**YOUR INSTRUCTIONS**
Show the lines below where "part" occurs.
----
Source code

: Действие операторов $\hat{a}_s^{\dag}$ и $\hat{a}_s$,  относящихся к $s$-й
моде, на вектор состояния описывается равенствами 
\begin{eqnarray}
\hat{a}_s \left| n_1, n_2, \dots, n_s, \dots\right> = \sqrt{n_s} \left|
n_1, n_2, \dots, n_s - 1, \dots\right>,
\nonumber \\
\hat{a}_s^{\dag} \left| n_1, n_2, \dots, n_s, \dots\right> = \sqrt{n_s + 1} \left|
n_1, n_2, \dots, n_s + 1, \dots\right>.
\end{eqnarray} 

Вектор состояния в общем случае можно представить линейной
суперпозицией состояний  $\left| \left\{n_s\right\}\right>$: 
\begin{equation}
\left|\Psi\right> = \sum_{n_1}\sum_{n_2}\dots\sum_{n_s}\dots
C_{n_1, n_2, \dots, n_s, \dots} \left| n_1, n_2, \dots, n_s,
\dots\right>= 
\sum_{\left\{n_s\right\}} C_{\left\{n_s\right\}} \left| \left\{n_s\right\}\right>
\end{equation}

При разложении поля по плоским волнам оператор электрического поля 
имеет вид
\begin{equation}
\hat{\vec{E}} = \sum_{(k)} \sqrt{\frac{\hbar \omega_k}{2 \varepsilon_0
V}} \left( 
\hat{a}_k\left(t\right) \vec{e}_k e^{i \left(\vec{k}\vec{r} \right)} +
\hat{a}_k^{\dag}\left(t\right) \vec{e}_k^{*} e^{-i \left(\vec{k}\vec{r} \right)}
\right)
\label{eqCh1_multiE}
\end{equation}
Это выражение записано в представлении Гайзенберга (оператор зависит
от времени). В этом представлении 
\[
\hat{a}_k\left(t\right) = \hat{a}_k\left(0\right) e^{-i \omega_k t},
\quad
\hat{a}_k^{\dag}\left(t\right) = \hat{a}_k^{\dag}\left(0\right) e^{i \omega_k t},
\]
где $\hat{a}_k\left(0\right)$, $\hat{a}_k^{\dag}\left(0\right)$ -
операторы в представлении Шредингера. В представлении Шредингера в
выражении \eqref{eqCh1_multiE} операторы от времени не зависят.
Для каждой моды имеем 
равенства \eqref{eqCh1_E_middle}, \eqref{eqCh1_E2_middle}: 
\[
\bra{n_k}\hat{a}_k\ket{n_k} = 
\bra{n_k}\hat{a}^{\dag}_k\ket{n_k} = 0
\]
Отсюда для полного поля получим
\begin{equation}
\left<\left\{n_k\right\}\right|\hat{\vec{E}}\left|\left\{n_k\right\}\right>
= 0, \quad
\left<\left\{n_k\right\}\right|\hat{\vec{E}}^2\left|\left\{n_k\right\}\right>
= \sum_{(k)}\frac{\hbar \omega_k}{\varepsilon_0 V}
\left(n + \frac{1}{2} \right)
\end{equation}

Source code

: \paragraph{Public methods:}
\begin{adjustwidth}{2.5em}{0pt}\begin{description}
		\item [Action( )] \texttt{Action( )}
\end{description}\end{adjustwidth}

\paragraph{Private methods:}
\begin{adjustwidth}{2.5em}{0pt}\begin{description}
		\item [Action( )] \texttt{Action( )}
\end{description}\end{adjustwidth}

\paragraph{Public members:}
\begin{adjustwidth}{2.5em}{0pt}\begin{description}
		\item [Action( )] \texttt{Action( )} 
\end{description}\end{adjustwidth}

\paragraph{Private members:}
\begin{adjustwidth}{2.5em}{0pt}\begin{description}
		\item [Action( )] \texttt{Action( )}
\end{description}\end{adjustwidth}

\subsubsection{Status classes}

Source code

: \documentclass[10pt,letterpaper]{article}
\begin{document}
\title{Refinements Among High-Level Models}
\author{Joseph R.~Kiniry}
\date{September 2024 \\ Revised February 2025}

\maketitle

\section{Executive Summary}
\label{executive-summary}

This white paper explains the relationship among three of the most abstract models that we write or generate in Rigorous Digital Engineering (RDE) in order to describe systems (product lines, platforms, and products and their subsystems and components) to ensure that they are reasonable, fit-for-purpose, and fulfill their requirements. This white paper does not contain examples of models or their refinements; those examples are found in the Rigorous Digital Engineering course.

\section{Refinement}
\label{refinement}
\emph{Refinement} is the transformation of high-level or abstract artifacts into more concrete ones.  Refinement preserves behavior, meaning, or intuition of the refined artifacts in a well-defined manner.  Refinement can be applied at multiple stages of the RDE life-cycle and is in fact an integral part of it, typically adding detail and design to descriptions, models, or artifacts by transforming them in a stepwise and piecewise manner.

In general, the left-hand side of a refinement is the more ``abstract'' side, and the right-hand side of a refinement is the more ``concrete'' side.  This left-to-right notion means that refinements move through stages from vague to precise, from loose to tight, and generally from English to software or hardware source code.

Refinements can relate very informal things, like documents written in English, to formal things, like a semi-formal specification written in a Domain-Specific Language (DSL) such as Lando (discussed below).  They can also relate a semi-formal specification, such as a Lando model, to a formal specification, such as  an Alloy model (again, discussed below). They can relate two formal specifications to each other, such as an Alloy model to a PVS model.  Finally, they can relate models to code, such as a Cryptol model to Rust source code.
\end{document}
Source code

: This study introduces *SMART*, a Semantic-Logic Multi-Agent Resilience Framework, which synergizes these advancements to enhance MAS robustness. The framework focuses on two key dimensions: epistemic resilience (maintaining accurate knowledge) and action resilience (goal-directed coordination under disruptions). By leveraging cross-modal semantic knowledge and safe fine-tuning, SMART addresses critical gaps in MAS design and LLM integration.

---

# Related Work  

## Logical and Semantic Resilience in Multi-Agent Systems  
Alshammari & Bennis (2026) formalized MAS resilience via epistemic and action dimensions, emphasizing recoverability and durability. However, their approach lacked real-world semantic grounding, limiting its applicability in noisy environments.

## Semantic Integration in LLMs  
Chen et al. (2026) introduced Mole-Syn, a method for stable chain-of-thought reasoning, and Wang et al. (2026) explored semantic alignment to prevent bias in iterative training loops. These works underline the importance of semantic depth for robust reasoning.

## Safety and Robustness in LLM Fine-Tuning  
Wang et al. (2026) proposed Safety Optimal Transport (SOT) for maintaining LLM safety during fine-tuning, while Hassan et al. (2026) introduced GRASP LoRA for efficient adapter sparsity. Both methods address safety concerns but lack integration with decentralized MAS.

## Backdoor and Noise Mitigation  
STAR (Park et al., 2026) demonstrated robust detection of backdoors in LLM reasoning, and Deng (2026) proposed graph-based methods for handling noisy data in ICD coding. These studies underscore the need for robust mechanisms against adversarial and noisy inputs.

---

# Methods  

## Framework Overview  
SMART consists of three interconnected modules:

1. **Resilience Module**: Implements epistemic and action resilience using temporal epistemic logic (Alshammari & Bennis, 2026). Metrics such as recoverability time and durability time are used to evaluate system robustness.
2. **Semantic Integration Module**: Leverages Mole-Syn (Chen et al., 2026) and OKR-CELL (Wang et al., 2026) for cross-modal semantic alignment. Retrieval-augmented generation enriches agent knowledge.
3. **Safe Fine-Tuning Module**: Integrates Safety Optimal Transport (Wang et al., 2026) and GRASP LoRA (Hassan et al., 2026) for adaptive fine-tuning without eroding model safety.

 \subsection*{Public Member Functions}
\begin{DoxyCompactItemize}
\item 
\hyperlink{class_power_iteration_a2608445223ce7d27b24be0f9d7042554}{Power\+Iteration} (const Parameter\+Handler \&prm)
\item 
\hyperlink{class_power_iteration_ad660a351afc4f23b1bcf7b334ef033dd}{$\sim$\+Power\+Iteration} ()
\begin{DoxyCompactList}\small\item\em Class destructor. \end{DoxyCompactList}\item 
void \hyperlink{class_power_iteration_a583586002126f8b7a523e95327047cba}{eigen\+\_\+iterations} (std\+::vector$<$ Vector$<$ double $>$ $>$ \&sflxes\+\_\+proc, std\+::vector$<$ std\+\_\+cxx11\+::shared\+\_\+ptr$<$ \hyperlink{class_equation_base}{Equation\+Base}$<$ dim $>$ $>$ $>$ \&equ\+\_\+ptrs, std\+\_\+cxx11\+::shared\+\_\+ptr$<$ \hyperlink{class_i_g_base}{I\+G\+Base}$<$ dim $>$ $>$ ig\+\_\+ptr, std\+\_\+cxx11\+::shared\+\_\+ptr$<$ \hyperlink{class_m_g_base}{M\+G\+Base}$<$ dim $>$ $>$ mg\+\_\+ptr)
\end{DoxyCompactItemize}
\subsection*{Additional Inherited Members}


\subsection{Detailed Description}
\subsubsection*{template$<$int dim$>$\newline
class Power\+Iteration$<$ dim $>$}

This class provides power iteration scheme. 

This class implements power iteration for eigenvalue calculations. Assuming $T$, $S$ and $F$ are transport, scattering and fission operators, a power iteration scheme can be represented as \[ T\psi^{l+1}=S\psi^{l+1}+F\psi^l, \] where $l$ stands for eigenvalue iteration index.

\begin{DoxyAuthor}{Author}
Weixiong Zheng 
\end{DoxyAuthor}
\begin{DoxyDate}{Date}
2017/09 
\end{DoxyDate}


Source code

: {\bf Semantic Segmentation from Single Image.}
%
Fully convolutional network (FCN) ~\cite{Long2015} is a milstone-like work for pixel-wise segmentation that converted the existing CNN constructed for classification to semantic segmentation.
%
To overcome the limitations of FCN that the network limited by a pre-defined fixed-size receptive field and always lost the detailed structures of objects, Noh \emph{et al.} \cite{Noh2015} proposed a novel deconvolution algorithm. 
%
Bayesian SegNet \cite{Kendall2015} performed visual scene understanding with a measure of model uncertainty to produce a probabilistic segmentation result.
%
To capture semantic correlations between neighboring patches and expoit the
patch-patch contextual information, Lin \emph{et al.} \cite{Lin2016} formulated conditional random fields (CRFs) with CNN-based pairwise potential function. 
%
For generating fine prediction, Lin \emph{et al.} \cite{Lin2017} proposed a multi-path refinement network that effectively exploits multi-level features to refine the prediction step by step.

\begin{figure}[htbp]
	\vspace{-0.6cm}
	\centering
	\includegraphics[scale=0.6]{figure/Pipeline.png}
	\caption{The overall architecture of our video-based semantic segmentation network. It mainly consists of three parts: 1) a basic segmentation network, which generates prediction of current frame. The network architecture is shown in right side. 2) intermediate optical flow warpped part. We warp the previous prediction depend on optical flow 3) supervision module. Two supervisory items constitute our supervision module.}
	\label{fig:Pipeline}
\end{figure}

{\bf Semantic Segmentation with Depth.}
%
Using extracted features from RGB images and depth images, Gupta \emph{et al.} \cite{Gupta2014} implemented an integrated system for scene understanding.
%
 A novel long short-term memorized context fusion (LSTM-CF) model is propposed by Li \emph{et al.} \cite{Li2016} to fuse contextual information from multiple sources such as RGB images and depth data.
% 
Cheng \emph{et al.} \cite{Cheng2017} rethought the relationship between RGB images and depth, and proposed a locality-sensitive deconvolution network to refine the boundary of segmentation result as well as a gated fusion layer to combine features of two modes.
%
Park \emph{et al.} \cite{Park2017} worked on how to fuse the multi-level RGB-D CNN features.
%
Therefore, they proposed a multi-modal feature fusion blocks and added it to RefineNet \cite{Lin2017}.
----
**SOLUTION TO THIS PROBLEM**
\emph{Refinement} is the transformation of high-level or abstract artifacts into more concrete ones.  Refinement preserves behavior, meaning, or intuition of the refined artifacts in a well-defined manner.  Refinement can be applied at multiple stages of the RDE life-cycle and is in fact an integral part of it, typically adding detail and design to descriptions, models, or artifacts by transforming them in a stepwise and piecewise manner.
	\caption{The overall architecture of our video-based semantic segmentation network. It mainly consists of three parts: 1) a basic segmentation network, which generates prediction of current frame. The network architecture is shown in right side. 2) intermediate optical flow warpped part. We warp the previous prediction depend on optical flow 3) supervision module. Two supervisory items constitute our supervision module.}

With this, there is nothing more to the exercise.